Aim of the task
Write out the data word for word, taking care that no picture is carried over.

Given records below:

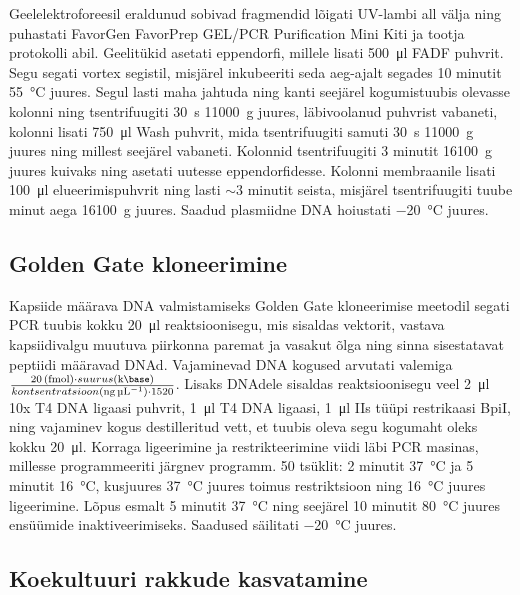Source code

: \documentclass{trkut}%
\begin{document}
Geelelektroforeesil eraldunud sobivad fragmendid lõigati UV-lambi all välja ning puhastati FavorGen FavorPrep GEL/PCR Purification Mini Kiti ja tootja protokolli abil. Geelitükid asetati eppendorfi, millele lisati \SI{500}{\micro\litre} FADF puhvrit. Segu segati vortex segistil, misjärel inkubeeriti seda aeg-ajalt segades 10 minutit \SI{55}{\celsius} juures. Segul lasti maha jahtuda ning kanti seejärel kogumistuubis olevasse kolonni ning tsentrifuugiti \SI{30}{\second} \SI{11000}{\g} juures, läbivoolanud puhvrist vabaneti, kolonni lisati \SI{750}{\micro\litre} Wash puhvrit, mida tsentrifuugiti samuti \SI{30}{\second} \SI{11000}{\g} juures ning millest seejärel vabaneti. Kolonnid tsentrifuugiti 3 minutit \SI{16100}{\g} juures kuivaks ning asetati uutesse eppendorfidesse. Kolonni membraanile lisati \SI{100}{\micro\litre} elueerimispuhvrit ning lasti $\sim$3 minutit seista, misjärel tsentrifuugiti tuube minut aega \SI{16100}{\g} juures. Saadud plasmiidne DNA hoiustati \SI{-20}{\celsius} juures.


\subsection{Golden Gate kloneerimine}

Kapsiide määrava DNA valmistamiseks Golden Gate kloneerimise meetodil segati PCR tuubis kokku \SI{20}{\micro\litre} reaktsioonisegu, mis sisaldas vektorit, vastava kapsiidivalgu muutuva piirkonna paremat ja vasakut õlga ning sinna sisestatavat peptiidi määravad DNAd. Vajaminevad DNA kogused arvutati valemiga $\frac{\SI{20}{(\femto\mole)} \cdot suurus (\si{\kilo\base})}{kontsentratsioon (\si{\nano\gram\per\micro\litre}) \cdot 1520}$. Lisaks DNAdele sisaldas reaktsioonisegu veel \SI{2}{\micro\litre} 10x T4 DNA ligaasi puhvrit, \SI{1}{\micro\litre} T4 DNA ligaasi, \SI{1}{\micro\litre} IIs tüüpi restrikaasi BpiI, ning vajaminev kogus destilleritud vett, et tuubis oleva segu kogumaht oleks kokku \SI{20}{\micro\litre}. Korraga ligeerimine ja restrikteerimine viidi läbi PCR masinas, millesse programmeeriti järgnev programm. 50 tsüklit: 2 minutit \SI{37}{\celsius} ja 5 minutit \SI{16}{\celsius}, kusjuures \SI{37}{\celsius} juures toimus restriktsioon ning \SI{16}{\celsius} juures ligeerimine. Lõpus esmalt 5 minutit \SI{37}{\celsius} ning seejärel 10 minutit \SI{80}{\celsius} juures ensüümide inaktiveerimiseks. Saadused säilitati \SI{-20}{\celsius} juures.

\subsection{Koekultuuri rakkude kasvatamine}
\end{document}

End of Given records.

The completed task
Source code

: \documentclass{trkut}%
\begin{document}
Geelelektroforeesil eraldunud sobivad fragmendid lõigati UV-lambi all välja ning puhastati FavorGen FavorPrep GEL/PCR Purification Mini Kiti ja tootja protokolli abil. Geelitükid asetati eppendorfi, millele lisati \SI{500}{\micro\litre} FADF puhvrit. Segu segati vortex segistil, misjärel inkubeeriti seda aeg-ajalt segades 10 minutit \SI{55}{\celsius} juures. Segul lasti maha jahtuda ning kanti seejärel kogumistuubis olevasse kolonni ning tsentrifuugiti \SI{30}{\second} \SI{11000}{\g} juures, läbivoolanud puhvrist vabaneti, kolonni lisati \SI{750}{\micro\litre} Wash puhvrit, mida tsentrifuugiti samuti \SI{30}{\second} \SI{11000}{\g} juures ning millest seejärel vabaneti. Kolonnid tsentrifuugiti 3 minutit \SI{16100}{\g} juures kuivaks ning asetati uutesse eppendorfidesse. Kolonni membraanile lisati \SI{100}{\micro\litre} elueerimispuhvrit ning lasti $\sim$3 minutit seista, misjärel tsentrifuugiti tuube minut aega \SI{16100}{\g} juures. Saadud plasmiidne DNA hoiustati \SI{-20}{\celsius} juures.


\subsection{Golden Gate kloneerimine}

Kapsiide määrava DNA valmistamiseks Golden Gate kloneerimise meetodil segati PCR tuubis kokku \SI{20}{\micro\litre} reaktsioonisegu, mis sisaldas vektorit, vastava kapsiidivalgu muutuva piirkonna paremat ja vasakut õlga ning sinna sisestatavat peptiidi määravad DNAd. Vajaminevad DNA kogused arvutati valemiga $\frac{\SI{20}{(\femto\mole)} \cdot suurus (\si{\kilo\base})}{kontsentratsioon (\si{\nano\gram\per\micro\litre}) \cdot 1520}$. Lisaks DNAdele sisaldas reaktsioonisegu veel \SI{2}{\micro\litre} 10x T4 DNA ligaasi puhvrit, \SI{1}{\micro\litre} T4 DNA ligaasi, \SI{1}{\micro\litre} IIs tüüpi restrikaasi BpiI, ning vajaminev kogus destilleritud vett, et tuubis oleva segu kogumaht oleks kokku \SI{20}{\micro\litre}. Korraga ligeerimine ja restrikteerimine viidi läbi PCR masinas, millesse programmeeriti järgnev programm. 50 tsüklit: 2 minutit \SI{37}{\celsius} ja 5 minutit \SI{16}{\celsius}, kusjuures \SI{37}{\celsius} juures toimus restriktsioon ning \SI{16}{\celsius} juures ligeerimine. Lõpus esmalt 5 minutit \SI{37}{\celsius} ning seejärel 10 minutit \SI{80}{\celsius} juures ensüümide inaktiveerimiseks. Saadused säilitati \SI{-20}{\celsius} juures.

\subsection{Koekultuuri rakkude kasvatamine}
\end{document}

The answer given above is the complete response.